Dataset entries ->
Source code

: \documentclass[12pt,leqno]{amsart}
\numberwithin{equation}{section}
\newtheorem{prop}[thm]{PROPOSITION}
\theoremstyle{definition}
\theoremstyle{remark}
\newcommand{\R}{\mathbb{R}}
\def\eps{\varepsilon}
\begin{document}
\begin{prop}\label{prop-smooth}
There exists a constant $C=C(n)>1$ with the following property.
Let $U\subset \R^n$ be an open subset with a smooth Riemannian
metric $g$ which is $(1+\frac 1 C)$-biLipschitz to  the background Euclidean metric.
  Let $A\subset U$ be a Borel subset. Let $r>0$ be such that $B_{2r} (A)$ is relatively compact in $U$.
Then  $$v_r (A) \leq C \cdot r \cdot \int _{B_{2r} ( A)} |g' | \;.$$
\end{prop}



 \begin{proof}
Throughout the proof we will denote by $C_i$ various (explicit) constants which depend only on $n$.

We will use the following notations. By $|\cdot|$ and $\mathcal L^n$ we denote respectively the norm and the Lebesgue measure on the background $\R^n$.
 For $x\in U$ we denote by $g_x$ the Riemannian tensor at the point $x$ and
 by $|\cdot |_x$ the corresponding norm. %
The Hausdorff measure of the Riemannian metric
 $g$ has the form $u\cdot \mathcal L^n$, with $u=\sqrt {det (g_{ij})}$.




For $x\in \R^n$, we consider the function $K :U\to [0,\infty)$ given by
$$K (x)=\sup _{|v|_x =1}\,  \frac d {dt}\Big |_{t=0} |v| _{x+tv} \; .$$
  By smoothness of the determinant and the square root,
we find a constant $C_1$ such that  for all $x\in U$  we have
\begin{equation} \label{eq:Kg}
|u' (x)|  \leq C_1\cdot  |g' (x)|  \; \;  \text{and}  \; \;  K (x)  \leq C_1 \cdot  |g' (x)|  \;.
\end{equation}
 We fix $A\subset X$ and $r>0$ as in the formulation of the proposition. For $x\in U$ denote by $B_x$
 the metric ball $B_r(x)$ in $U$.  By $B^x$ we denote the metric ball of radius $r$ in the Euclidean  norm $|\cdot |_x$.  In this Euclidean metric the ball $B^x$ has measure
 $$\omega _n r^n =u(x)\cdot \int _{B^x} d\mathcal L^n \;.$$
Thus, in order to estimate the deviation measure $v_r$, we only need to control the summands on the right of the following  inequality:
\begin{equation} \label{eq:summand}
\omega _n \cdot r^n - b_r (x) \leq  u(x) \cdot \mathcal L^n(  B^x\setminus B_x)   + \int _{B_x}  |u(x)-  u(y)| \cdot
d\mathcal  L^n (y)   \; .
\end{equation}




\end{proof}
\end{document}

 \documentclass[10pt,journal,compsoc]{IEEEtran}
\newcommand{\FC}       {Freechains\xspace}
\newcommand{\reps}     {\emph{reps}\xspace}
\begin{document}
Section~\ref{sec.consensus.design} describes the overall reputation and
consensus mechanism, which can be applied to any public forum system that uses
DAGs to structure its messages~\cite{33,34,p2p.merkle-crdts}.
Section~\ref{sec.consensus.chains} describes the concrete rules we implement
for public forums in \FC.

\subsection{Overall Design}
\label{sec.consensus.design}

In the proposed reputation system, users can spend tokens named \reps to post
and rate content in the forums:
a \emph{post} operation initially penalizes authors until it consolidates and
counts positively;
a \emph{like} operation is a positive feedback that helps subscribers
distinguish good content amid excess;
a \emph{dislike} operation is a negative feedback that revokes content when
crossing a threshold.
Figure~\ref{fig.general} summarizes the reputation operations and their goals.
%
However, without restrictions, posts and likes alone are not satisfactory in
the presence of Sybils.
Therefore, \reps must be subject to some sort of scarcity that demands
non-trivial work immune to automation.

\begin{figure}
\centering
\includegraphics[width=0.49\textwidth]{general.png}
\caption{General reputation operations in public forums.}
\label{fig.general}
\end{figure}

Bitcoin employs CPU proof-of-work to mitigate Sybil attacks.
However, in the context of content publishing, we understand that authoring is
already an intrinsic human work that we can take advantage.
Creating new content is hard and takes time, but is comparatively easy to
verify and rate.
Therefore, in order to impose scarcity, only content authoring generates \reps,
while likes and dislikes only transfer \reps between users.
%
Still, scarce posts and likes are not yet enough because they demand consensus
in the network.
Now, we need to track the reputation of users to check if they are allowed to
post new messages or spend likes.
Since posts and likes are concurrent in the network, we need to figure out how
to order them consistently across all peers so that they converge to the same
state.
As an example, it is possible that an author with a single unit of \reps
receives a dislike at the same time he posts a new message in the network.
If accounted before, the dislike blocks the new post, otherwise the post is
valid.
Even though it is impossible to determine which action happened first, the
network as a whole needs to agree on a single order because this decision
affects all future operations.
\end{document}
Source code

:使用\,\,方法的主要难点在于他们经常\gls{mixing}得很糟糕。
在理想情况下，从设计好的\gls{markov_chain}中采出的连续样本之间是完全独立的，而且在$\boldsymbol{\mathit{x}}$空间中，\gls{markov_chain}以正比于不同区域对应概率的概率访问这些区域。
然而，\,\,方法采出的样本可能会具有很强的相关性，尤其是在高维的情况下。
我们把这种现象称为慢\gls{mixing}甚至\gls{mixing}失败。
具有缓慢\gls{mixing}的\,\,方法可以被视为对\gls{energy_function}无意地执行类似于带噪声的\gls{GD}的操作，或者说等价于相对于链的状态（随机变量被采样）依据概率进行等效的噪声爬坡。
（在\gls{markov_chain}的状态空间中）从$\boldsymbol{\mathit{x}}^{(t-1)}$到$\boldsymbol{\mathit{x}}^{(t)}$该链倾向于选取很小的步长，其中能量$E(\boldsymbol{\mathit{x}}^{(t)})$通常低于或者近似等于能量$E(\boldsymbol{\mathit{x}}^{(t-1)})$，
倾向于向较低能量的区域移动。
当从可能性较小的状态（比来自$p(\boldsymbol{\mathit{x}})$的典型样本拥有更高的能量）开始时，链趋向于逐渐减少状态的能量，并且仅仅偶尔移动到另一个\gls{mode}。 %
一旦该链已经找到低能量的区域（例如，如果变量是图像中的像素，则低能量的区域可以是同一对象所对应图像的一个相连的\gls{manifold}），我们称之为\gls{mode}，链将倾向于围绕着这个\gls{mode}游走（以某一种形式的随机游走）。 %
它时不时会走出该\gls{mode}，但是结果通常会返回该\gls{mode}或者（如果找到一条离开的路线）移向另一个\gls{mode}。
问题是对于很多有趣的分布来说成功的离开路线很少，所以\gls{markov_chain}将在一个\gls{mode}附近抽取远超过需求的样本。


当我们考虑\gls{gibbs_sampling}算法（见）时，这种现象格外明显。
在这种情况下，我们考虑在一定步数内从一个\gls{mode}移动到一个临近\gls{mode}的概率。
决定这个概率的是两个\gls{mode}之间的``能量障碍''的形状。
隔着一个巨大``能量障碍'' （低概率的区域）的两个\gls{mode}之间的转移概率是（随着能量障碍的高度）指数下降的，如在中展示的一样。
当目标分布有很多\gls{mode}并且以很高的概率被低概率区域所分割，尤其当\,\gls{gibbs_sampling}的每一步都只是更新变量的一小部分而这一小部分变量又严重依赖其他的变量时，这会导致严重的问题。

Exercise brief ->
What you return must match the records exactly, down to the last line.

Response for this exercise ->
Source code

: \documentclass[12pt,leqno]{amsart}
\numberwithin{equation}{section}
\newtheorem{prop}[thm]{PROPOSITION}
\theoremstyle{definition}
\theoremstyle{remark}
\newcommand{\R}{\mathbb{R}}
\def\eps{\varepsilon}
\begin{document}
\begin{prop}\label{prop-smooth}
There exists a constant $C=C(n)>1$ with the following property.
Let $U\subset \R^n$ be an open subset with a smooth Riemannian
metric $g$ which is $(1+\frac 1 C)$-biLipschitz to  the background Euclidean metric.
  Let $A\subset U$ be a Borel subset. Let $r>0$ be such that $B_{2r} (A)$ is relatively compact in $U$.
Then  $$v_r (A) \leq C \cdot r \cdot \int _{B_{2r} ( A)} |g' | \;.$$
\end{prop}



 \begin{proof}
Throughout the proof we will denote by $C_i$ various (explicit) constants which depend only on $n$.

We will use the following notations. By $|\cdot|$ and $\mathcal L^n$ we denote respectively the norm and the Lebesgue measure on the background $\R^n$.
 For $x\in U$ we denote by $g_x$ the Riemannian tensor at the point $x$ and
 by $|\cdot |_x$ the corresponding norm. %
The Hausdorff measure of the Riemannian metric
 $g$ has the form $u\cdot \mathcal L^n$, with $u=\sqrt {det (g_{ij})}$.




For $x\in \R^n$, we consider the function $K :U\to [0,\infty)$ given by
$$K (x)=\sup _{|v|_x =1}\,  \frac d {dt}\Big |_{t=0} |v| _{x+tv} \; .$$
  By smoothness of the determinant and the square root,
we find a constant $C_1$ such that  for all $x\in U$  we have
\begin{equation} \label{eq:Kg}
|u' (x)|  \leq C_1\cdot  |g' (x)|  \; \;  \text{and}  \; \;  K (x)  \leq C_1 \cdot  |g' (x)|  \;.
\end{equation}
 We fix $A\subset X$ and $r>0$ as in the formulation of the proposition. For $x\in U$ denote by $B_x$
 the metric ball $B_r(x)$ in $U$.  By $B^x$ we denote the metric ball of radius $r$ in the Euclidean  norm $|\cdot |_x$.  In this Euclidean metric the ball $B^x$ has measure
 $$\omega _n r^n =u(x)\cdot \int _{B^x} d\mathcal L^n \;.$$
Thus, in order to estimate the deviation measure $v_r$, we only need to control the summands on the right of the following  inequality:
\begin{equation} \label{eq:summand}
\omega _n \cdot r^n - b_r (x) \leq  u(x) \cdot \mathcal L^n(  B^x\setminus B_x)   + \int _{B_x}  |u(x)-  u(y)| \cdot
d\mathcal  L^n (y)   \; .
\end{equation}




\end{proof}
\end{document}

 \documentclass[10pt,journal,compsoc]{IEEEtran}
\newcommand{\FC}       {Freechains\xspace}
\newcommand{\reps}     {\emph{reps}\xspace}
\begin{document}
Section~\ref{sec.consensus.design} describes the overall reputation and
consensus mechanism, which can be applied to any public forum system that uses
DAGs to structure its messages~\cite{33,34,p2p.merkle-crdts}.
Section~\ref{sec.consensus.chains} describes the concrete rules we implement
for public forums in \FC.

\subsection{Overall Design}
\label{sec.consensus.design}

In the proposed reputation system, users can spend tokens named \reps to post
and rate content in the forums:
a \emph{post} operation initially penalizes authors until it consolidates and
counts positively;
a \emph{like} operation is a positive feedback that helps subscribers
distinguish good content amid excess;
a \emph{dislike} operation is a negative feedback that revokes content when
crossing a threshold.
Figure~\ref{fig.general} summarizes the reputation operations and their goals.
%
However, without restrictions, posts and likes alone are not satisfactory in
the presence of Sybils.
Therefore, \reps must be subject to some sort of scarcity that demands
non-trivial work immune to automation.

\begin{figure}
\centering
\includegraphics[width=0.49\textwidth]{general.png}
\caption{General reputation operations in public forums.}
\label{fig.general}
\end{figure}

Bitcoin employs CPU proof-of-work to mitigate Sybil attacks.
However, in the context of content publishing, we understand that authoring is
already an intrinsic human work that we can take advantage.
Creating new content is hard and takes time, but is comparatively easy to
verify and rate.
Therefore, in order to impose scarcity, only content authoring generates \reps,
while likes and dislikes only transfer \reps between users.
%
Still, scarce posts and likes are not yet enough because they demand consensus
in the network.
Now, we need to track the reputation of users to check if they are allowed to
post new messages or spend likes.
Since posts and likes are concurrent in the network, we need to figure out how
to order them consistently across all peers so that they converge to the same
state.
As an example, it is possible that an author with a single unit of \reps
receives a dislike at the same time he posts a new message in the network.
If accounted before, the dislike blocks the new post, otherwise the post is
valid.
Even though it is impossible to determine which action happened first, the
network as a whole needs to agree on a single order because this decision
affects all future operations.
\end{document}
Source code

:使用\,\,方法的主要难点在于他们经常\gls{mixing}得很糟糕。
在理想情况下，从设计好的\gls{markov_chain}中采出的连续样本之间是完全独立的，而且在$\boldsymbol{\mathit{x}}$空间中，\gls{markov_chain}以正比于不同区域对应概率的概率访问这些区域。
然而，\,\,方法采出的样本可能会具有很强的相关性，尤其是在高维的情况下。
我们把这种现象称为慢\gls{mixing}甚至\gls{mixing}失败。
具有缓慢\gls{mixing}的\,\,方法可以被视为对\gls{energy_function}无意地执行类似于带噪声的\gls{GD}的操作，或者说等价于相对于链的状态（随机变量被采样）依据概率进行等效的噪声爬坡。
（在\gls{markov_chain}的状态空间中）从$\boldsymbol{\mathit{x}}^{(t-1)}$到$\boldsymbol{\mathit{x}}^{(t)}$该链倾向于选取很小的步长，其中能量$E(\boldsymbol{\mathit{x}}^{(t)})$通常低于或者近似等于能量$E(\boldsymbol{\mathit{x}}^{(t-1)})$，
倾向于向较低能量的区域移动。
当从可能性较小的状态（比来自$p(\boldsymbol{\mathit{x}})$的典型样本拥有更高的能量）开始时，链趋向于逐渐减少状态的能量，并且仅仅偶尔移动到另一个\gls{mode}。 %
一旦该链已经找到低能量的区域（例如，如果变量是图像中的像素，则低能量的区域可以是同一对象所对应图像的一个相连的\gls{manifold}），我们称之为\gls{mode}，链将倾向于围绕着这个\gls{mode}游走（以某一种形式的随机游走）。 %
它时不时会走出该\gls{mode}，但是结果通常会返回该\gls{mode}或者（如果找到一条离开的路线）移向另一个\gls{mode}。
问题是对于很多有趣的分布来说成功的离开路线很少，所以\gls{markov_chain}将在一个\gls{mode}附近抽取远超过需求的样本。


当我们考虑\gls{gibbs_sampling}算法（见）时，这种现象格外明显。
在这种情况下，我们考虑在一定步数内从一个\gls{mode}移动到一个临近\gls{mode}的概率。
决定这个概率的是两个\gls{mode}之间的``能量障碍''的形状。
隔着一个巨大``能量障碍'' （低概率的区域）的两个\gls{mode}之间的转移概率是（随着能量障碍的高度）指数下降的，如在中展示的一样。
当目标分布有很多\gls{mode}并且以很高的概率被低概率区域所分割，尤其当\,\gls{gibbs_sampling}的每一步都只是更新变量的一小部分而这一小部分变量又严重依赖其他的变量时，这会导致严重的问题。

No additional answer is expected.